[INPUT MATERIAL — start]

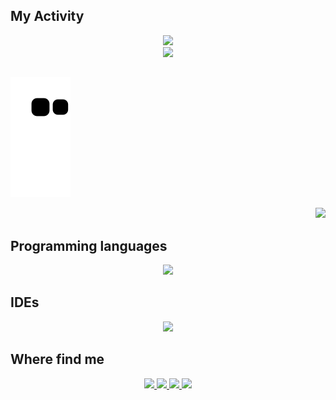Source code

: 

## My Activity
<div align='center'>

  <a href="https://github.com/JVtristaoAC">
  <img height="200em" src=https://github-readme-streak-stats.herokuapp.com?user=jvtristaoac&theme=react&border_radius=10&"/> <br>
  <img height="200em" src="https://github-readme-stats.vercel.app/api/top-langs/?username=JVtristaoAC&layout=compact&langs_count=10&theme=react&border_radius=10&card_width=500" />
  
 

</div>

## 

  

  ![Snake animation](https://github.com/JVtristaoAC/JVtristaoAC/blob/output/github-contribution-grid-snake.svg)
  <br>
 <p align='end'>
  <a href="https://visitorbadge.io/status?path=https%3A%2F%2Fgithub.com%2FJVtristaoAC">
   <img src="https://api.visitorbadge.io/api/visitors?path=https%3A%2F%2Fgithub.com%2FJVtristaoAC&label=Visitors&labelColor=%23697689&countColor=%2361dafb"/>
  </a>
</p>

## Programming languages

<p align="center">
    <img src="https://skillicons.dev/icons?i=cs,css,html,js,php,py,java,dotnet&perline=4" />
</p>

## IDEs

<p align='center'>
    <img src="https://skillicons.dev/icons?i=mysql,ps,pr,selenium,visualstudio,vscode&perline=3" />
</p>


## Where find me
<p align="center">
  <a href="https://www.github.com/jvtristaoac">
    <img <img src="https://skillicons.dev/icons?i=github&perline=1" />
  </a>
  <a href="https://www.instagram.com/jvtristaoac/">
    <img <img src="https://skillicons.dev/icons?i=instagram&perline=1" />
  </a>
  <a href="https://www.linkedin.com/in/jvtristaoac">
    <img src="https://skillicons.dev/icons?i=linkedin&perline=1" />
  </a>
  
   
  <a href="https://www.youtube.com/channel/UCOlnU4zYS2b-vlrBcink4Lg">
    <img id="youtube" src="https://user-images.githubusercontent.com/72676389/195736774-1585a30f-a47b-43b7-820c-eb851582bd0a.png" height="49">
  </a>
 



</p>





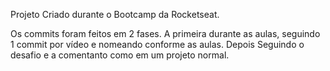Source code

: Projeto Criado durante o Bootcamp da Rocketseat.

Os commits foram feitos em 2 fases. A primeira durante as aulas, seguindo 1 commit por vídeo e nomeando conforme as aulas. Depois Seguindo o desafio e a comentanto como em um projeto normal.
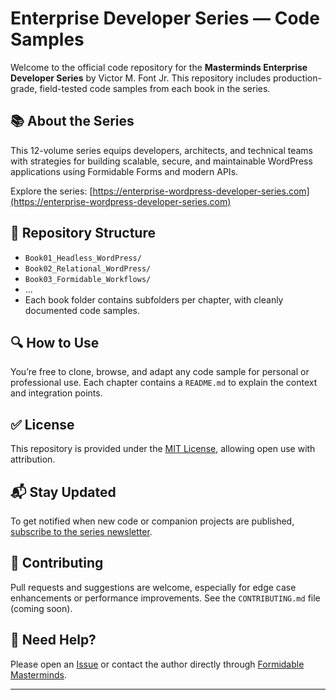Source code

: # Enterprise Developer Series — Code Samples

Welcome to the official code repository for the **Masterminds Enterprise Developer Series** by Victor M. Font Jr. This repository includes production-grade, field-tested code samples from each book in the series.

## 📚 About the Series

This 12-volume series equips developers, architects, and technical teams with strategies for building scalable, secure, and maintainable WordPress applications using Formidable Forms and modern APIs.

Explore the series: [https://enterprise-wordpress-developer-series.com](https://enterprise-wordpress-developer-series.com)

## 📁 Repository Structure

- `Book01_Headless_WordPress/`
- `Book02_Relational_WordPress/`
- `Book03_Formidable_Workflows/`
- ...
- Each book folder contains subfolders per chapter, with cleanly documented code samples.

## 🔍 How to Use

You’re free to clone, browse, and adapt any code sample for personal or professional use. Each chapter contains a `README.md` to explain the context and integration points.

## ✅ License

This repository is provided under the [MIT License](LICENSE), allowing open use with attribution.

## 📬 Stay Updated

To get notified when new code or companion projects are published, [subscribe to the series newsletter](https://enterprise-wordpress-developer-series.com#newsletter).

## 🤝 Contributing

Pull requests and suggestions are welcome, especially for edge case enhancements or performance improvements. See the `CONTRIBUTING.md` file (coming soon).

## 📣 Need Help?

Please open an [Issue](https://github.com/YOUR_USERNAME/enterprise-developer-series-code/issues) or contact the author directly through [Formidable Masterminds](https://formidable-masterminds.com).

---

[INPUT MATERIAL — finish]

#### EXERCISE OBJECTIVE
Look for the word "License" throughout the material above and copy every line that has it.

#### RESPONSE TO THIS EXERCISE
## ✅ License
This repository is provided under the [MIT License](LICENSE), allowing open use with attribution.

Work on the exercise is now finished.